Work to be completed ▸
Check every line of the records below for the string "mais", then report only how many lines have it.

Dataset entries
*** Block opens ***

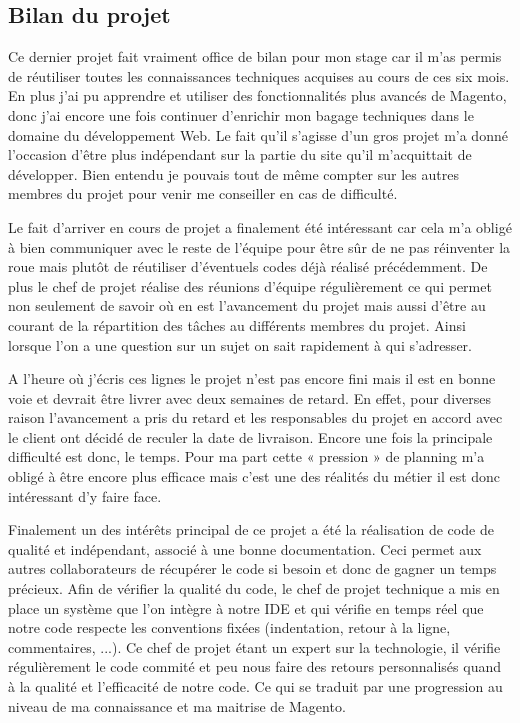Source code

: \documentclass[a4paper,11pt,twoside]{report}
\begin{document}
    \subsection*{Bilan du projet}
    Ce dernier projet fait vraiment office de bilan pour mon stage car il m'as permis de réutiliser toutes les connaissances techniques acquises au cours de ces six mois. En plus j'ai pu apprendre et utiliser des fonctionnalités plus avancés de Magento, donc j'ai encore une fois continuer d'enrichir mon bagage techniques dans le domaine du développement Web. Le fait qu'il s'agisse d'un gros projet m'a donné l'occasion d'être plus indépendant sur la partie du site qu'il m'acquittait de développer. Bien entendu je pouvais tout de même compter sur les autres membres du projet pour venir me conseiller en cas de difficulté.
    
    Le fait d'arriver en cours de projet a finalement été intéressant car cela m'a obligé à bien communiquer avec le reste de l'équipe pour être sûr de ne pas réinventer la roue mais plutôt de réutiliser d'éventuels codes déjà réalisé précédemment. De plus le chef de projet réalise des réunions d'équipe régulièrement ce qui permet non seulement de savoir où en est l'avancement du projet mais aussi d'être au courant de la répartition des tâches au différents membres du projet. Ainsi lorsque l'on a une question sur un sujet on sait rapidement à qui s'adresser. 
    
    A l'heure où j'écris ces lignes le projet n'est pas encore fini mais il est en bonne voie et devrait être livrer avec deux semaines de retard. En effet, pour diverses raison l'avancement a pris du retard et les responsables du projet en accord avec le client ont décidé de reculer la date de livraison. Encore une fois la principale difficulté est donc, le temps. Pour ma part cette « pression » de planning m'a obligé à être encore plus efficace mais c'est une des réalités du métier il est donc intéressant d'y faire face. 
    
    Finalement un des intérêts principal de ce projet a été la réalisation de code de qualité et indépendant, associé à une bonne documentation. Ceci permet aux autres collaborateurs de récupérer le code si besoin et donc de gagner un temps précieux. Afin de vérifier la qualité du code, le chef de projet technique a mis en place un système que l'on intègre à notre IDE et qui vérifie en temps réel que notre code respecte les conventions fixées (indentation, retour à la ligne, commentaires, ...). Ce chef de projet étant un expert sur la technologie, il vérifie régulièrement le code commité et peu nous faire des retours personnalisés quand à la qualité et l'efficacité de notre code. Ce qui se traduit par une progression au niveau de ma connaissance et ma maitrise de Magento. 
    
\end{document}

*** Block closes ***

Answer space ▸
2